A work led by scientists from the Center for Applied Medical Research (CIMA) and the University Clinic of Navarra demonstrates in mice that, by blocking the protein called tumor necrosis factor (TNF) during a potent treatment of immunotherapy against cancer (therapy that combines two drugs: anti-PD-1 and anti-CTLA-4), it is possible to improve its effectiveness and reduce toxicity. The research is published in the journal Nature.
TNF serves to mediate inflammation, induces the destruction of some tumor cells and activates white blood cells, the cells of the immune system. The blocking of this protein in immunotherapy is not new, but its prophylactic application in this anti PD-1 and anti CTLA-4 therapy is.
“We have found in mice that prophylactic blocking of TNF during immunotherapy prevents adverse effects and improves their response to treatment. This allows us to better adjust the doses of the medication and thus achieve a more robust anti-tumor efficacy,” adds Pedro Berraondo, researcher at CIMA.
“We have identified that the immunoregulatory function of TNF is dispensable and, to a certain extent, damages the antitumor activity of this dual immunotherapy,” explains Ignacio Melero, senior researcher at CIMA and co-director of the Immunology Department of the University Hospital of Navarra.
Elisabeth Pérez Ruiz, from the Costa de Sol Hospital and first author of the work, highlights the usefulness of this approach in the context of prevention. The next step, the experts point out, is to transfer this research to the clinic.
According to Melero, “if the data in patients are analogous, an important paradigm in the therapeutic approach to cancer will be changed. However, despite the promising results, we must be very cautious about their interpretation, since these are observations in animal models that we will not know with certainty if they will reproduce in the patients included in the ongoing clinical trials or those that are going to start soon.”
Novelty in anti-TNF treatment
Research in cancer treatment seeks to extend the benefits of immunotherapy to a greater number of patients. The latest advances in this field consist in uniting several of these treatments. Among them, “the combination of PD-1 and CTLA-4 inhibition drugs achieves extraordinary efficacy against the most aggressive skin cancer (melanoma), kidney and lung cancer. However, 40% of patients suffer serious side effects,” says Melero.

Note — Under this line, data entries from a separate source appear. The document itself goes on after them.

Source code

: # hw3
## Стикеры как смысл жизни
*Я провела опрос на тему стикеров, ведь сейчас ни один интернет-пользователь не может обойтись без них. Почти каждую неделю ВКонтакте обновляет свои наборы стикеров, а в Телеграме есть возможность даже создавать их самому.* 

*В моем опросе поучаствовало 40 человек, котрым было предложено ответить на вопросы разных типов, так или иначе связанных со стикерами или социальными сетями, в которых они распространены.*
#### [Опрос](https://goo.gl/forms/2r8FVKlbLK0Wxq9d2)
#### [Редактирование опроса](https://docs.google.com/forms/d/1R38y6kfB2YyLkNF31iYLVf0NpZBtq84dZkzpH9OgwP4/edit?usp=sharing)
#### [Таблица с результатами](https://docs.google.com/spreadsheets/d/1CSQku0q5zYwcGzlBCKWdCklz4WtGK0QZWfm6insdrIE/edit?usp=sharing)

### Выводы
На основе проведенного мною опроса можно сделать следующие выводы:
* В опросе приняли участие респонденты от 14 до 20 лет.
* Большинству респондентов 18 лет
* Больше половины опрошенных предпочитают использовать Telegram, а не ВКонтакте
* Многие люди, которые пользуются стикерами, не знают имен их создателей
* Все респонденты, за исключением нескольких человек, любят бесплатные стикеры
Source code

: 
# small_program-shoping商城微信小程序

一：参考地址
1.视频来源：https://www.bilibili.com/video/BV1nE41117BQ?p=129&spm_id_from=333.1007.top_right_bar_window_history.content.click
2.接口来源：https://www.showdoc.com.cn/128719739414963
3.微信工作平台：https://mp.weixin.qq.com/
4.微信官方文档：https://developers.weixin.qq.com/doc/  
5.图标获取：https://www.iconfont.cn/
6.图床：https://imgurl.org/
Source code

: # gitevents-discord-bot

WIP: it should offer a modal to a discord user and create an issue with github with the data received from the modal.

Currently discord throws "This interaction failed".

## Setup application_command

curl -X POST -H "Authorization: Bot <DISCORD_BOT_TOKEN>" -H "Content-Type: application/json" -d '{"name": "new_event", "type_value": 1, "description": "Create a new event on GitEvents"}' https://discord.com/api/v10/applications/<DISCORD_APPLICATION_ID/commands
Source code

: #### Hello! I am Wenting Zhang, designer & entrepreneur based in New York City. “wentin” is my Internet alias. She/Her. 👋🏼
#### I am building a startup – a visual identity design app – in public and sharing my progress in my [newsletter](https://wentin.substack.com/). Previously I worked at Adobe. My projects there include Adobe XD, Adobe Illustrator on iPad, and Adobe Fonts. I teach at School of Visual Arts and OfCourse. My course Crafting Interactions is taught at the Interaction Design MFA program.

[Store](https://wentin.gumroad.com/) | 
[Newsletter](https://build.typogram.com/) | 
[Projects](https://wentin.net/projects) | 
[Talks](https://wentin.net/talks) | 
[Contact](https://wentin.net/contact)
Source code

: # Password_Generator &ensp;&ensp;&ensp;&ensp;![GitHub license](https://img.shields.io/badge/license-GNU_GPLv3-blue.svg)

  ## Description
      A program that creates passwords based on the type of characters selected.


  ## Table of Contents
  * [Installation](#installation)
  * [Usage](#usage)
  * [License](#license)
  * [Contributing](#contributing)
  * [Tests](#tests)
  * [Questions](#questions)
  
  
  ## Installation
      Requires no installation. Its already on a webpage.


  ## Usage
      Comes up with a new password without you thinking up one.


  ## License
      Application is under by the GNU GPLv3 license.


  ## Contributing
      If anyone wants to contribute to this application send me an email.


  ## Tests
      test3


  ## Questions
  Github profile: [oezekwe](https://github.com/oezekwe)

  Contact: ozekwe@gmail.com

PD-1 and CTLA-4 are proteins that are found in a type of immune cells, the T lymphocytes, and their mission is to prevent these cells from destroying other cells, such as cancer cells, thus acting as “brakes” in the control of the immune system. By inhibiting these molecules, the action of these “brakes” is eliminated and the defense action of the organism is stimulated.
Melero recalls that “this dual immunotherapy has demonstrated its effectiveness in patients with metastases in melanoma or renal cancer. Currently, it is being tested with very promising results against other types of cancer. However, the treatment should be interrupted in more than a third of the cases due to adverse autoimmune effects and that is why it is so important to prevent these side effects in the way that our study contributes.”
“Our results in the laboratory, together with previous clinical experience, suggest the conduct of clinical trials to verify the safety and efficacy of the treatment,” says Berraondo.
In fact, Melero points out: “We are evaluating a possible clinical trial protocol to study the effect of prophylactic TNF blocking in the treatment with nivolumab (anti-PD-1) and ipilimumab (anti-CTLA-4) in humans.”